Konservative grummeln - und das nicht mehr nur leise. Denn der Papst setzt schon vor der mit Spannung erwarteten Bischofssynode deutliche Signale beim Thema Ehe und Familie, meint Christoph Strack.

Bild: Reuters/G. Sposito

Revolution in der Kirche? Der Papst aus Argentinien hat das kirchliche Verfahren vereinfacht, um katholisch geschlossene Ehen zu annullieren. Viele sprechen schon von einer katholischen Scheidung.

Aber warum wundern sich nun so viele? Franziskus ist der Papst, der die Nähe zu den Menschen sucht. Den Apostolischen Palast hoch über dem Petersplatz verweigerte er als Domizil. Er blüht auf, wenn er Menschen am Rande der Gesellschaft nahe kommt - Flüchtlingen, Gefangenen, Kranken, Alten.

Franziskus sucht Nähe zu den Menschen

All das liegt ganz auf der Linie des Argentiniers Jorge Mario Bergoglio. Auch als Erzbischof von Buenos Aires suchte er die Nähe zu den Menschen, fuhr U-Bahn statt Limousine, ging zur jährlichen Fußwaschung in der Karwoche ins Gefängnis. Und er kannte die Seelennöte seiner Schäfchen. Der Erzbischof hörte auch regelmäßig die Beichte. Da macht ein Priester gewiss andere Erfahrungen als jene Geistlichen, die über viele Jahre im Zentrum der Weltkirche auf kirchliches Recht und überkommene Ordnung achten.

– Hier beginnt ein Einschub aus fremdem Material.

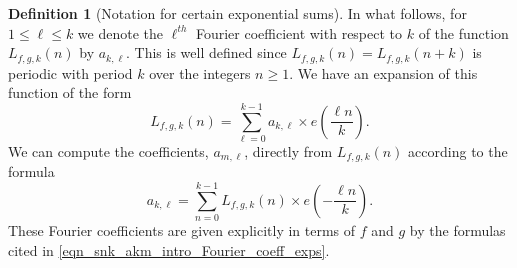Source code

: \documentclass[12pt,reqno,a4letter]{article}
\numberwithin{figure}{section}
\numberwithin{table}{section}
\numberwithin{equation}{section}
\newcommand{\e}[1]{e\left(#1\right)}
\theoremstyle{plain}
\numberwithin{theorem}{section}
\theoremstyle{definition}
\newtheorem{definition}[theorem]{Definition}
\begin{document}
\begin{definition}[Notation for certain exponential sums] 
\label{def_NotationAndSpecialExpSums} 
In what follows, for $1 \leq \ell \leq k$ 
we denote the $\ell^{th}$ Fourier coefficient with respect to $k$ 
of the function $L_{f,g,k}(n)$ by $a_{k,\ell}$. This is well defined since 
$L_{f,g,k}(n) = L_{f,g,k}(n+k)$ is periodic with period $k$ over the 
integers $n \geq 1$. We have an expansion of this function of the form 
\[
L_{f,g,k}(n) = \sum_{\ell=0}^{k-1} a_{k,\ell} \times \e{\frac{\ell n}{k}}. 
\] 
We can compute the coefficients, $a_{m,\ell}$, 
directly from $L_{f,g,k}(n)$ according to the formula 
\[
a_{k,\ell} = \sum_{n=0}^{k-1} L_{f,g,k}(n) \times \e{-\frac{\ell n}{k}}. 
\] 
These Fourier coefficients are given explicitly in terms of 
$f$ and $g$ by the formulas cited in 
\eqref{eqn_snk_akm_intro_Fourier_coeff_exps}. 
\end{definition} 
\end{document}
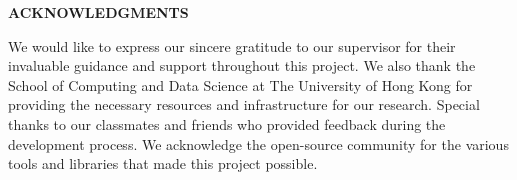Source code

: \begin{center}
    \vspace*{2cm}
    {\Large \textbf{ACKNOWLEDGMENTS}}\\[1cm]
\end{center}

We would like to express our sincere gratitude to our supervisor for their invaluable guidance and support throughout this project. We also thank the School of Computing and Data Science at The University of Hong Kong for providing the necessary resources and infrastructure for our research. Special thanks to our classmates and friends who provided feedback during the development process. We acknowledge the open-source community for the various tools and libraries that made this project possible.

\newpage 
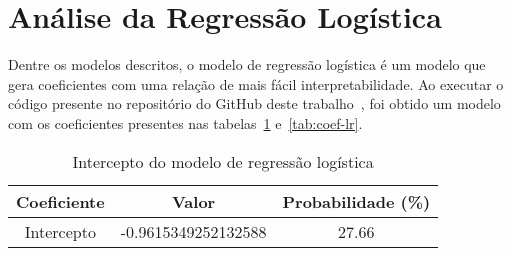 \section{Análise da Regressão Logística}
\label{sec:analise-da-regressao-logistica}

Dentre os modelos descritos, o modelo de regressão logística é um modelo que gera coeficientes com uma relação de mais fácil interpretabilidade.
Ao executar o código presente no repositório do GitHub deste trabalho~\cite{githubtcc}, foi obtido um modelo com os coeficientes presentes nas tabelas~\ref{tab:int-lr} e~\ref{tab:coef-lr}.

\begin{table}[h]
    \centering
    \begin{tabular}{|c|c|c|}
        \hline
        Coeficiente & Valor               & Probabilidade (\%) \\ \hline
        Intercepto  & -0.9615349252132588 & 27.66              \\ \hline
    \end{tabular}
    \caption{Intercepto do modelo de regressão logística}
    \label{tab:int-lr}
\end{table}

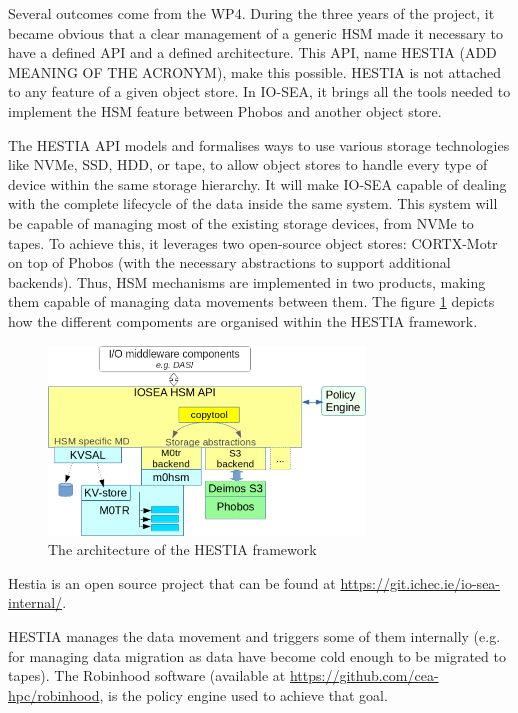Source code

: Several outcomes come from the WP4. During the three years of the project, it became obvious that a clear 
management of a generic HSM made it necessary to have a defined API and a defined architecture. This API, name HESTIA (ADD MEANING OF THE ACRONYM), make this possible. HESTIA is not attached to any feature of a given object 
store. In IO-SEA, it brings all the tools needed to implement the HSM feature between Phobos and another object
store.

The HESTIA API models and formalises ways to use various storage technologies  like NVMe, SSD, HDD, or tape, to
allow object stores to handle every type of device within the same storage hierarchy. It will make IO-SEA 
capable of dealing with the complete lifecycle of the data inside the same system. This system will be capable of managing most of the existing storage devices, from NVMe to tapes. To achieve this, it leverages two open-source
object stores: CORTX-Motr on top of Phobos (with the necessary abstractions to support additional backends).
Thus, HSM mechanisms are implemented in two products, making them capable of managing data movements between
them. The figure \ref{fig:hestia} depicts how the different compoments are organised within the HESTIA 
framework. 

\begin{figure}[H]
    \centering
    \includegraphics[width=0.75\textwidth]{FIGS/hestia.png}
    \caption[HESTIA software architecture]{ The architecture of the HESTIA framework}
    \label{fig:hestia}
\end{figure}

Hestia is an open source project that can be found at \url{https://git.ichec.ie/io-sea-internal/}.

HESTIA manages the data movement and triggers some of them internally (e.g. for managing data migration as data
have become cold enough to be migrated to tapes). The Robinhood software (available at
\url{https://github.com/cea-hpc/robinhood}, is the policy engine used to achieve that goal. 

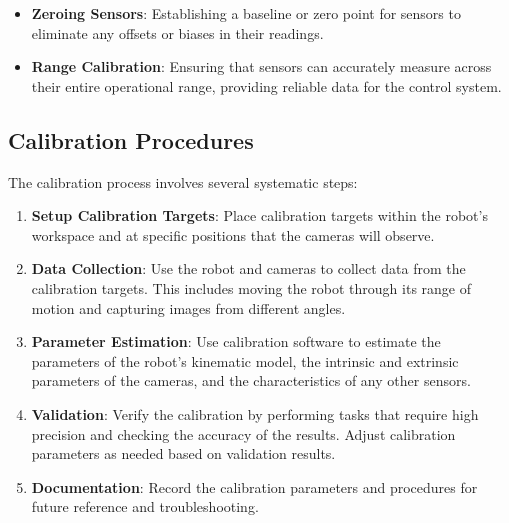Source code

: \begin{itemize}
    \item \textbf{Zeroing Sensors}: Establishing a baseline or zero point for sensors to eliminate any offsets or biases in their readings.
    \item \textbf{Range Calibration}: Ensuring that sensors can accurately measure across their entire operational range, providing reliable data for the control system.
\end{itemize}

\subsection{Calibration Procedures}
The calibration process involves several systematic steps:

\begin{enumerate}
    \item \textbf{Setup Calibration Targets}: Place calibration targets within the robot’s workspace and at specific positions that the cameras will observe.
    \item \textbf{Data Collection}: Use the robot and cameras to collect data from the calibration targets. This includes moving the robot through its range of motion and capturing images from different angles.
    \item \textbf{Parameter Estimation}: Use calibration software to estimate the parameters of the robot’s kinematic model, the intrinsic and extrinsic parameters of the cameras, and the characteristics of any other sensors.
    \item \textbf{Validation}: Verify the calibration by performing tasks that require high precision and checking the accuracy of the results. Adjust calibration parameters as needed based on validation results.
    \item \textbf{Documentation}: Record the calibration parameters and procedures for future reference and troubleshooting.
\end{enumerate}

DW-Redakteur Christoph StrackBild: DW

Nun sucht dieser Papst, den man gewiss als fromm und auch als konservativ bezeichnen kann, nach einer Möglichkeit, Menschen einen weiteren Weg des Lebens in Glaube und Kirche zu bieten. Die entsprechenden Verfahren zur Annullierung einer gescheiterten Ehe sollen zügiger laufen und weniger aufwendig sein. In Deutschland kann so etwas, verbunden mit mehreren Instanzen, heute zwei oder auch mal drei Jahre dauern. Ein Aufwand, weil man kirchlich feststellen möchte, ob eine Ehe je als kirchlich gültige Ehe zu gelten hatte. Es bleibt auch künftig eine Ausnahme. Manche sagen: eine Hintertür.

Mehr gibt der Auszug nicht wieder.